You go to check your email and see 25, 50, or even hundreds of unread messages looking back at you. Your heart sinks as you think about how you’re going to get out from under this — and manage your work at the same time.
Nothing sabotages your productivity like an out-of-control inbox. That’s why we rounded up 15 tips that you can use for managing email overload, including techniques directly from authors and productivity experts. You’ll even spot some tricks for preventing email overload from happening in the first place.
So without further ado, here are 15 tips for you to take back your email inbox. Better productivity starts today!
Systems and Technology: Automation, RSS Readers, and More
1. Reduce your total number of email folders
How many folders and sub-folders do you use to store your emails? If that number’s too high, you might be chipping away at your overall effectiveness at work every time you make a decision about where to archive an email.
Barry Schwartz, author of The Paradox of Choice: Why More Is Less, warns that giving yourself too many options can create decision paralysis and decrease your overall satisfaction. And with the search abilities in your email program, do you really need separate folders for every single topic? (If you’re not persuaded yet, check out Barry Schwartz’s TED Talk.)
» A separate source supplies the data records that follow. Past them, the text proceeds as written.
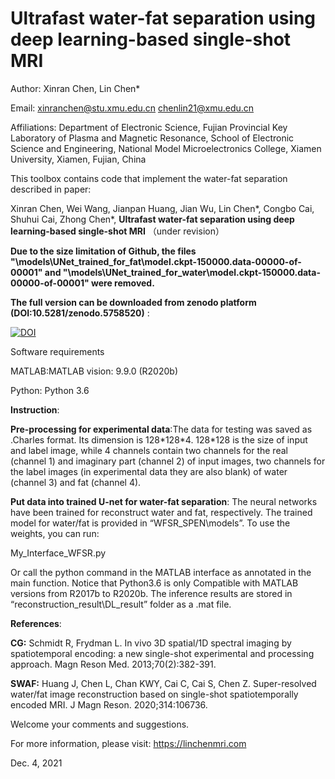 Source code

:# Ultrafast water-fat separation using deep learning-based single-shot MRI

Author: Xinran Chen, Lin Chen\*

Email:  xinranchen@stu.xmu.edu.cn   chenlin21@xmu.edu.cn

Affiliations:
Department of Electronic Science, Fujian Provincial Key Laboratory of Plasma and Magnetic Resonance, School of Electronic Science and Engineering, National Model Microelectronics College, Xiamen University, Xiamen, Fujian, China



This toolbox contains code that implement the water-fat separation described in paper:

Xinran Chen, Wei Wang, Jianpan Huang, Jian Wu, Lin Chen\*, Congbo Cai, Shuhui Cai, Zhong Chen\*, **Ultrafast water-fat separation using deep learning-based single-shot MRI**  （under revision）



**Due to the size limitation of Github, the  files "\models\UNet_trained_for_fat\model.ckpt-150000.data-00000-of-00001"  and "\models\UNet_trained_for_water\model.ckpt-150000.data-00000-of-00001"  were removed.** 

**The full version can be downloaded from zenodo platform (DOI:10.5281/zenodo.5758520)** :

<a href="https://doi.org/10.5281/zenodo.5758520"><img src="https://zenodo.org/badge/DOI/10.5281/zenodo.5758520.svg" alt="DOI"></a>



Software requirements

MATLAB:MATLAB vision: 9.9.0 (R2020b)

Python: Python 3.6


**Instruction**:

**Pre-processing for experimental data**:The data for testing was saved as .Charles format. Its dimension is 128\*128\*4. 128\*128 is the size of input and label image, while 4 channels contain two channels for the real (channel 1) and imaginary part (channel 2) of input images, two channels for the label images (in experimental data they are also blank) of water (channel 3) and fat (channel 4). 

**Put data into trained U-net for water-fat separation**: The neural networks have been trained for reconstruct water and fat, respectively.  The trained model for water/fat is provided in “WFSR_SPEN\models”. To use the weights, you can run:

My_Interface_WFSR.py

Or call the python command in the MATLAB interface as annotated in the main function. Notice that Python3.6 is only Compatible with MATLAB versions from R2017b to R2020b.
The inference results are stored in “reconstruction_result\DL_result” folder as a .mat file.

**References**:

**CG:** Schmidt R, Frydman L. In vivo 3D spatial/1D spectral imaging by spatiotemporal encoding: a new single-shot experimental and processing approach. Magn Reson Med. 2013;70(2):382-391.

**SWAF:** Huang J, Chen L, Chan KWY, Cai C, Cai S, Chen Z. Super-resolved water/fat image reconstruction based on single-shot spatiotemporally encoded MRI. J Magn Reson. 2020;314:106736.


Welcome your comments and suggestions.

For more information, please visit: https://linchenmri.com



Dec. 4, 2021
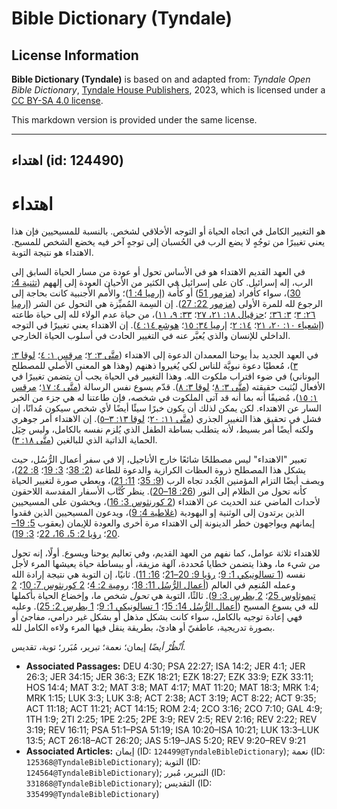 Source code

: # Bible Dictionary (Tyndale)

## License Information

**Bible Dictionary (Tyndale)** is based on and adapted from: _Tyndale Open Bible Dictionary_, [Tyndale House Publishers](https://tyndaleopenresources.com/), 2023, which is licensed under a [CC BY-SA 4.0 license](https://creativecommons.org/licenses/by-sa/4.0/legalcode.en).

This markdown version is provided under the same license.



--------------------------------

## اهتداء (id: 124490)

اهتداء
======

هو التغيير الكامل في اتجاه الحياة أو التوجه الأخلاقي لشخص. بالنسبة للمسيحيين فإن هذا يعني تغييرًا من توجُهٍ لا يضع الرب في الحُسبان إلى توجهٍ آخر فيه يخضع الشخص للمسيح. الاهتداء هو نتيجة التوبة.

في العهد القديم الاهتداء هو في الأساس تحول أو عودة من مسار الحياة السابق إلى الرب، إله إسرائيل. كان على إسرائيل في الكثير من الأحيان العودة إلى إلههم ([تثنية 4: 30](https://ref.ly/Deut4:30))، سواء كأفراد ([مزمور 51](https://ref.ly/Ps51:1-Ps51:19)) أو كأُمة ([إرميا 4: 1](https://ref.ly/Jer4:1))؛ والأُمم الأجنبية كانت بحاجة إلى الرجوع لله للمرة الأولى ([مزمور 22: 27](https://ref.ly/Ps22:27)). إن السِمة المُميِّزة هي التحول عن الشر ([إرميا ٢٦: ٣](https://ref.ly/Jer26:3)؛ [٣: ٣٦؛](https://ref.ly/Jer36:3) ؛[حزقيال ١٨: ٢١، ٢٧](https://ref.ly/Ezek18:21)؛ [٣٣: ٩، ١١](https://ref.ly/Ezek33:9))، من حياة عدم الولاء لله إلى حياة طاعته ([إشعياء ١٠: ٢٠، ٢١](https://ref.ly/Isa10:20-Isa10:21)؛ [١٤: ٢](https://ref.ly/Isa14:2)؛ [إرميا ٣٤: ١٥](https://ref.ly/Jer34:15)؛ [هوشع ١٤: ٤](https://ref.ly/Hos14:4)). إن الاهتداء يعني تغييرًا في التوجه الداخلي للإنسان والذي يُعبَّر عنه في التغيير الحادث في أسلوب الحياة الخارجي.

في العهد الجديد بدأ يوحنا المعمدان الدعوة إلى الاهتداء ([متَّى ٣: ٢](https://ref.ly/Matt3:2)؛ [مرقس ١: ٤](https://ref.ly/Mark1:4)؛ [لوقا ٣: ٣](https://ref.ly/Luke3:3))، مُعطيًا دعوة نبويَّة للناس لكي يُغيروا ذهنهم (وهذا هو المعنى الأصلي للمصطلح اليوناني) في ضوء اقتراب ملكوت الله. وهذا التغيير في الحياة يجب أن يتضمن تغييرًا في الأفعال ليُثبت حقيقته ([متَّى ٣: ٨](https://ref.ly/Matt3:8)؛ [لوقا ٣: ٨](https://ref.ly/Luke3:8)). قدّم يسوع نفس الرسالة ([متَّى ٤: ١٧](https://ref.ly/Matt4:17)؛ [مرقس ١: ١٥](https://ref.ly/Mark1:15))، مُضيفًا أنه بما أنه قد آتى الملكوت في شخصه، فإن طاعتنا له هي جزء من الخبر السار عن الاهتداء. لكن يمكن لذلك أن يكون خبرًا سيئًا أيضًا لأي شخص سيكون مُدانًا، إن فشل في تحقيق هذا التغيير الجذري ([متَّى ١١: ٢٠](https://ref.ly/Matt11:20)؛ [لوقا ١٣: ٣–٥](https://ref.ly/Luke13:3-Luke13:5)). إن الاهتداء أمر جوهري ولكنه أيضًا أمر بسيط، لأنه يتطلب بساطة الطفل الذي يُلزم نفسه بالكامل، وليس حِيَل الحماية الذاتية الذي للبالغين ([متَّى ١٨: ٣](https://ref.ly/Matt18:3)).

تعبير "الاهتداء" ليس مصطلحًا شائعًا خارج الأناجيل، إلا في سفر أعمال الرُّسُل، حيث يشكل هذا المصطلح ذروة العظات الكرازية والدعوة للطاعة ([2: 38](https://ref.ly/Acts2:38)؛ [3: 19](https://ref.ly/Acts3:19)؛ [8: 22](https://ref.ly/Acts8:22))، ويصف أيضًا التزام المؤمنين الجُدد تجاه الرب ([9: 35](https://ref.ly/Acts9:35)؛ [11: 21](https://ref.ly/Acts11:21))، ويعطي صورة لتغيير الحياة كأنه تحول من الظلام إلى النور ([26: 18–20](https://ref.ly/Acts26:18-Acts26:20)). ينظر كُتَّاب الأسفار المقدسة اللاحقون لأحداث الماضي عند الحديث عن الاهتداء ([2 كورنثوس 3: 16](https://ref.ly/2Cor3:16))، ويخشون على المسيحيين الذين يرتدون إلى الوثنية إو اليهودية ([غلاطية 4: 9](https://ref.ly/Gal4:9))، ويدعون المسيحيين الذين فقدوا إيمانهم ويواجهون خطر الدينونة إلى الاهتداء مرة أخرى والعودة للإيمان (يعقوب [5: 19–20](https://ref.ly/Jas5:19-Jas5:20)؛ [رؤيا 2: 5، 16، 22](https://ref.ly/Rev2:5)؛ [3: 19](https://ref.ly/Rev3:19)).

للاهتداء ثلاثة عوامل، كما نفهم من العهد القديم، وفي تعاليم يوحنا ويسوع. أولًا، إنه تحول *من* شيء ما، وهذا يتضمن خطايا مُحددة، آلهة مزيفة، أو ببساطة حياة يعيشها المرء لأجل نفسه ([1 تسالونيكي 1: 9](https://ref.ly/1Thess1:9)؛ [رؤيا 9: 20–21](https://ref.ly/Rev9:20-Rev9:21)؛ [16: 11](https://ref.ly/Rev16:11)). ثانيًا، إن التوبة هي نتيجة إرادة الله وعمله المُنعِم في العالم ([أعمال الرُّسُل 11: 18](https://ref.ly/Acts11:18)؛ [رومية 2: 4](https://ref.ly/Rom2:4)؛ [2 كورنثوس 7: 10](https://ref.ly/2Cor7:10)؛ [2 تيموثاوس 25](https://ref.ly/2Tim2:25)؛ [2 بطرس 3: 9](https://ref.ly/2Pet3:9)). ثالثًا، التوبة هي *تحول* شخص ما، وإخضاع الحياة بأكملها لله في يسوع المسيح ([أعمال الرُّسُل 14: 15](https://ref.ly/Acts14:15)؛ [1 تسالونيكي 1: 9](https://ref.ly/1Thess1:9)؛ [1 بطرس 2: 25](https://ref.ly/1Pet2:25)). وعليه فهي إعادة توجيه بالكامل، سواء كانت بشكل مذهل أو بشكل غير درامي، مفاجئ أو بصورة تدريجية، عاطفيّ أو هادئ، بطريقة ينقل فيها المرء ولاءه الكامل لله.

*اُنْظُرْ أيضًا* إيمان؛ نعمة؛ تبرير، مُبَرر؛ توبة، تقديس.

* **Associated Passages:** DEU 4:30; PSA 22:27; ISA 14:2; JER 4:1; JER 26:3; JER 34:15; JER 36:3; EZK 18:21; EZK 18:27; EZK 33:9; EZK 33:11; HOS 14:4; MAT 3:2; MAT 3:8; MAT 4:17; MAT 11:20; MAT 18:3; MRK 1:4; MRK 1:15; LUK 3:3; LUK 3:8; ACT 2:38; ACT 3:19; ACT 8:22; ACT 9:35; ACT 11:18; ACT 11:21; ACT 14:15; ROM 2:4; 2CO 3:16; 2CO 7:10; GAL 4:9; 1TH 1:9; 2TI 2:25; 1PE 2:25; 2PE 3:9; REV 2:5; REV 2:16; REV 2:22; REV 3:19; REV 16:11; PSA 51:1–PSA 51:19; ISA 10:20–ISA 10:21; LUK 13:3–LUK 13:5; ACT 26:18–ACT 26:20; JAS 5:19–JAS 5:20; REV 9:20–REV 9:21
* **Associated Articles:** إيمان (ID: `124499@TyndaleBibleDictionary`); نعمة (ID: `125368@TyndaleBibleDictionary`); التوبة (ID: `124564@TyndaleBibleDictionary`); التبرير، مُبرر (ID: `331868@TyndaleBibleDictionary`); التقديس (ID: `335499@TyndaleBibleDictionary`)

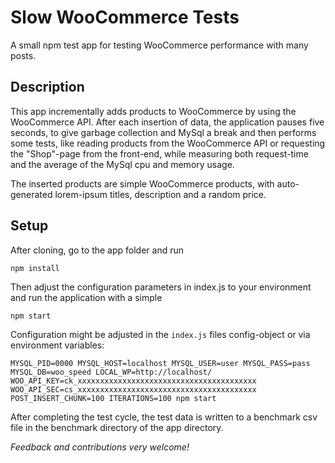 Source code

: # Slow WooCommerce Tests

A small npm test app for testing WooCommerce performance with many posts.

## Description

This app incrementally adds products to WooCommerce by using the WooCommerce
API. After each insertion of data, the application pauses five seconds, to give
garbage collection and MySql a break and then performs some tests, like reading
products from the WooCommerce API or requesting the "Shop"-page from the
front-end, while measuring both request-time and the average of the MySql cpu
and memory usage.

The inserted products are simple WooCommerce products, with auto-generated
lorem-ipsum titles, description and a random price.

## Setup

After cloning, go to the app folder and run

`npm install`

Then adjust the configuration parameters in index.js to your environment and run
the application with a simple

`npm start`

Configuration might be adjusted in the `index.js` files config-object or via
environment variables:

    MYSQL_PID=0000 MYSQL_HOST=localhost MYSQL_USER=user MYSQL_PASS=pass MYSQL_DB=woo_speed LOCAL_WP=http://localhost/ WOO_API_KEY=ck_xxxxxxxxxxxxxxxxxxxxxxxxxxxxxxxxxxxxxxxx WOO_API_SEC=cs_xxxxxxxxxxxxxxxxxxxxxxxxxxxxxxxxxxxxxxxx POST_INSERT_CHUNK=100 ITERATIONS=100 npm start

After completing the test cycle, the test data is written to a benchmark csv
file in the benchmark directory of the app directory.

*Feedback and contributions very welcome!*

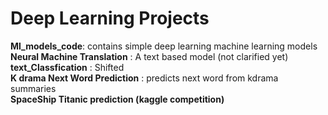 # Deep Learning Projects 

**Ml_models_code**: contains simple deep learning machine learning models <br />
**Neural Machine Translation** : A text based model  (not clarified yet) <br />
**text_Classfication** :  Shifted <br />
**K drama Next Word Prediction** :  predicts next word from kdrama summaries <br />
**SpaceShip Titanic prediction (kaggle competition)** 
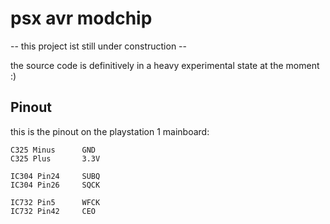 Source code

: # psx avr modchip

-- this project ist still under construction --

the source code is definitively in a heavy experimental state at the moment :)


## Pinout
this is the pinout on the playstation 1 mainboard:

    C325 Minus      GND
    C325 Plus       3.3V

    IC304 Pin24     SUBQ
    IC304 Pin26     SQCK

    IC732 Pin5      WFCK
    IC732 Pin42     CEO
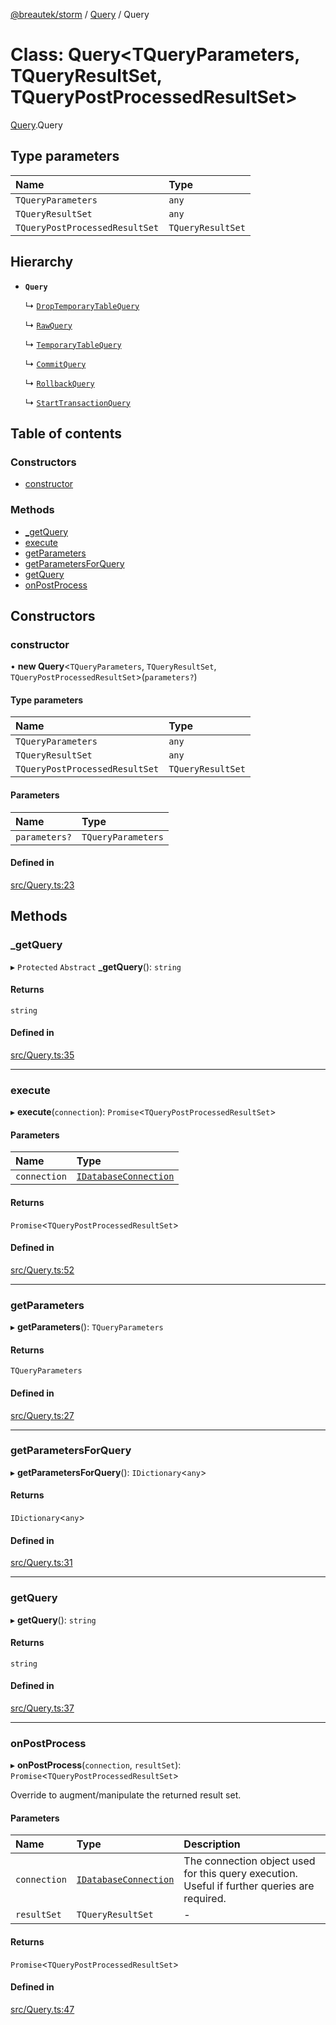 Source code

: [@breautek/storm](../README.md) / [Query](../modules/Query.md) / Query

# Class: Query<TQueryParameters, TQueryResultSet, TQueryPostProcessedResultSet\>

[Query](../modules/Query.md).Query

## Type parameters

| Name | Type |
| :------ | :------ |
| `TQueryParameters` | `any` |
| `TQueryResultSet` | `any` |
| `TQueryPostProcessedResultSet` | `TQueryResultSet` |

## Hierarchy

- **`Query`**

  ↳ [`DropTemporaryTableQuery`](DropTemporaryTableQuery.DropTemporaryTableQuery-1.md)

  ↳ [`RawQuery`](RawQuery.RawQuery-1.md)

  ↳ [`TemporaryTableQuery`](TemporaryTableQuery.TemporaryTableQuery-1.md)

  ↳ [`CommitQuery`](private_CommitQuery.CommitQuery.md)

  ↳ [`RollbackQuery`](private_RollbackQuery.RollbackQuery.md)

  ↳ [`StartTransactionQuery`](private_StartTransactionQuery.StartTransactionQuery.md)

## Table of contents

### Constructors

- [constructor](Query.Query-1.md#constructor)

### Methods

- [\_getQuery](Query.Query-1.md#_getquery)
- [execute](Query.Query-1.md#execute)
- [getParameters](Query.Query-1.md#getparameters)
- [getParametersForQuery](Query.Query-1.md#getparametersforquery)
- [getQuery](Query.Query-1.md#getquery)
- [onPostProcess](Query.Query-1.md#onpostprocess)

## Constructors

### constructor

• **new Query**<`TQueryParameters`, `TQueryResultSet`, `TQueryPostProcessedResultSet`\>(`parameters?`)

#### Type parameters

| Name | Type |
| :------ | :------ |
| `TQueryParameters` | `any` |
| `TQueryResultSet` | `any` |
| `TQueryPostProcessedResultSet` | `TQueryResultSet` |

#### Parameters

| Name | Type |
| :------ | :------ |
| `parameters?` | `TQueryParameters` |

#### Defined in

[src/Query.ts:23](https://github.com/breautek/storm/blob/80c9dfb/src/Query.ts#L23)

## Methods

### \_getQuery

▸ `Protected` `Abstract` **_getQuery**(): `string`

#### Returns

`string`

#### Defined in

[src/Query.ts:35](https://github.com/breautek/storm/blob/80c9dfb/src/Query.ts#L35)

___

### execute

▸ **execute**(`connection`): `Promise`<`TQueryPostProcessedResultSet`\>

#### Parameters

| Name | Type |
| :------ | :------ |
| `connection` | [`IDatabaseConnection`](../interfaces/IDatabaseConnection.IDatabaseConnection-1.md) |

#### Returns

`Promise`<`TQueryPostProcessedResultSet`\>

#### Defined in

[src/Query.ts:52](https://github.com/breautek/storm/blob/80c9dfb/src/Query.ts#L52)

___

### getParameters

▸ **getParameters**(): `TQueryParameters`

#### Returns

`TQueryParameters`

#### Defined in

[src/Query.ts:27](https://github.com/breautek/storm/blob/80c9dfb/src/Query.ts#L27)

___

### getParametersForQuery

▸ **getParametersForQuery**(): `IDictionary`<`any`\>

#### Returns

`IDictionary`<`any`\>

#### Defined in

[src/Query.ts:31](https://github.com/breautek/storm/blob/80c9dfb/src/Query.ts#L31)

___

### getQuery

▸ **getQuery**(): `string`

#### Returns

`string`

#### Defined in

[src/Query.ts:37](https://github.com/breautek/storm/blob/80c9dfb/src/Query.ts#L37)

___

### onPostProcess

▸ **onPostProcess**(`connection`, `resultSet`): `Promise`<`TQueryPostProcessedResultSet`\>

Override to augment/manipulate the returned result set.

#### Parameters

| Name | Type | Description |
| :------ | :------ | :------ |
| `connection` | [`IDatabaseConnection`](../interfaces/IDatabaseConnection.IDatabaseConnection-1.md) | The connection object used for this query execution. Useful if further queries are required. |
| `resultSet` | `TQueryResultSet` | - |

#### Returns

`Promise`<`TQueryPostProcessedResultSet`\>

#### Defined in

[src/Query.ts:47](https://github.com/breautek/storm/blob/80c9dfb/src/Query.ts#L47)
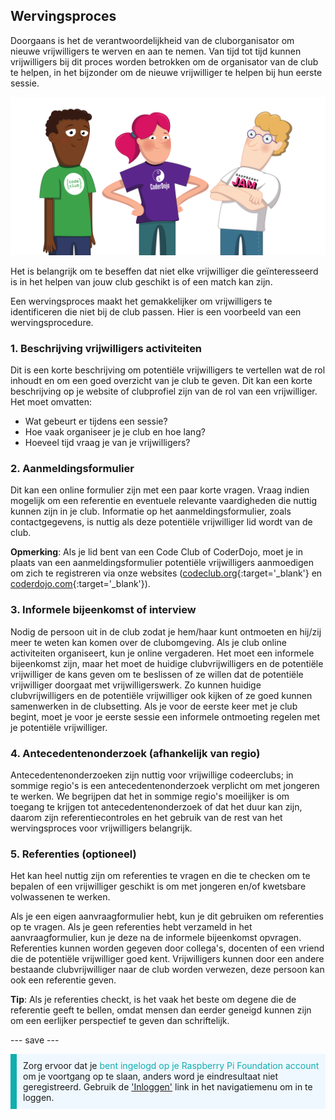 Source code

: ## Wervingsproces

Doorgaans is het de verantwoordelijkheid van de cluborganisator om nieuwe vrijwilligers te werven en aan te nemen. Van tijd tot tijd kunnen vrijwilligers bij dit proces worden betrokken om de organisator van de club te helpen, in het bijzonder om de nieuwe vrijwilliger te helpen bij hun eerste sessie.

![Drie staande vrijwilligers.](images/2-RPF-Volunteers.png)

Het is belangrijk om te beseffen dat niet elke vrijwilliger die geïnteresseerd is in het helpen van jouw club geschikt is of een match kan zijn.

Een wervingsproces maakt het gemakkelijker om vrijwilligers te identificeren die niet bij de club passen. Hier is een voorbeeld van een wervingsprocedure.

### 1. Beschrijving vrijwilligers activiteiten


Dit is een korte beschrijving om potentiële vrijwilligers te vertellen wat de rol inhoudt en om een goed overzicht van je club te geven. Dit kan een korte beschrijving op je website of clubprofiel zijn van de rol van een vrijwilliger. Het moet omvatten:

* Wat gebeurt er tijdens een sessie?
* Hoe vaak organiseer je je club en hoe lang?
* Hoeveel tijd vraag je van je vrijwilligers?

### 2. Aanmeldingsformulier

Dit kan een online formulier zijn met een paar korte vragen. Vraag indien mogelijk om een referentie en eventuele relevante vaardigheden die nuttig kunnen zijn in je club. Informatie op het aanmeldingsformulier, zoals contactgegevens, is nuttig als deze potentiële vrijwilliger lid wordt van de club.

**Opmerking**: Als je lid bent van een Code Club of CoderDojo, moet je in plaats van een aanmeldingsformulier potentiële vrijwilligers aanmoedigen om zich te registreren via onze websites ([codeclub.org](https://codeclub.org){:target='_blank'} en [coderdojo.com](https://coderdojo.com){:target='_blank'}).

### 3. Informele bijeenkomst of interview

Nodig de persoon uit in de club zodat je hem/haar kunt ontmoeten en hij/zij meer te weten kan komen over de clubomgeving. Als je club online activiteiten organiseert, kun je online vergaderen. Het moet een informele bijeenkomst zijn, maar het moet de huidige clubvrijwilligers en de potentiële vrijwilliger de kans geven om te beslissen of ze willen dat de potentiële vrijwilliger doorgaat met vrijwilligerswerk. Zo kunnen huidige clubvrijwilligers en de potentiële vrijwilliger ook kijken of ze goed kunnen samenwerken in de clubsetting. Als je voor de eerste keer met je club begint, moet je voor je eerste sessie een informele ontmoeting regelen met je potentiële vrijwilliger.

### 4. Antecedentenonderzoek (afhankelijk van regio)

Antecedentenonderzoeken zijn nuttig voor vrijwillige codeerclubs; in sommige regio's is een antecedentenonderzoek verplicht om met jongeren te werken. We begrijpen dat het in sommige regio's moeilijker is om toegang te krijgen tot antecedentenonderzoek of dat het duur kan zijn, daarom zijn referentiecontroles en het gebruik van de rest van het wervingsproces voor vrijwilligers belangrijk.

### 5. Referenties (optioneel)

Het kan heel nuttig zijn om referenties te vragen en die te checken om te bepalen of een vrijwilliger geschikt is om met jongeren en/of kwetsbare volwassenen te werken.

Als je een eigen aanvraagformulier hebt, kun je dit gebruiken om referenties op te vragen. Als je geen referenties hebt verzameld in het aanvraagformulier, kun je deze na de informele bijeenkomst opvragen. Referenties kunnen worden gegeven door collega's, docenten of een vriend die de potentiële vrijwilliger goed kent. Vrijwilligers kunnen door een andere bestaande clubvrijwilliger naar de club worden verwezen, deze persoon kan ook een referentie geven.

**Tip**: Als je referenties checkt, is het vaak het beste om degene die de referentie geeft te bellen, omdat mensen dan eerder geneigd kunnen zijn om een eerlijker perspectief te geven dan schriftelijk.

--- save ---

<p style="border-left: solid; border-width:10px; border-color: #0faeb0; background-color: aliceblue; padding: 10px;">
Zorg ervoor dat je <span style="color: #0faeb0">bent ingelogd op je Raspberry Pi Foundation account</span> om je voortgang op te slaan, anders word je eindresultaat niet geregistreerd. Gebruik de <a href="https://my.raspberrypi.org/login">'Inloggen'</a> link in het navigatiemenu om in te loggen.
</p> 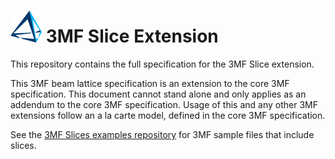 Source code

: # ![3mf logo](images/3mf_logo_50px.png) 3MF Slice Extension

This repository contains the full specification for the 3MF Slice extension.

This 3MF beam lattice specification is an extension to the core 3MF specification. This document cannot stand alone and only applies as an addendum to the core 3MF specification. Usage of this and any other 3MF extensions follow an a la carte model, defined in the core 3MF specification.

See the [3MF Slices examples repository](https://github.com/3MFConsortium/3mf-samples/tree/master/examples/slices) for 3MF sample files that include slices. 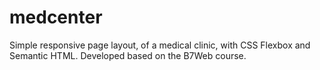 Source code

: # medcenter
Simple responsive page layout, of a medical clinic, with CSS Flexbox and Semantic HTML. Developed based on the B7Web course.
2. Get your news from an RSS reader
Instead of getting the news via email, set up a free RSS reader so you can see all of the headlines from your favorite blogs and news sources at a glance…and far away from your inbox. Don’t be scared off by the acronym “RSS” — RSS readers are simple to set up. Usually all you need is an account and the URLs of the sources you’d like to include. Popular RSS readers include Digg Reader and Feedly.
3. Automate your email follow-up
“Automate your follow up by setting up and using the ‘waiting for’ rule,” says Carson Tate, Author of Work Simply: Embracing the Power of Your Personal Productivity Style and founder of Working Simply.
“Here’s how it works: When you send an email where you need a response from the recipient, cc yourself on that email. That email will then be automatically saved in a folder you have designated for all of your follow-ups.”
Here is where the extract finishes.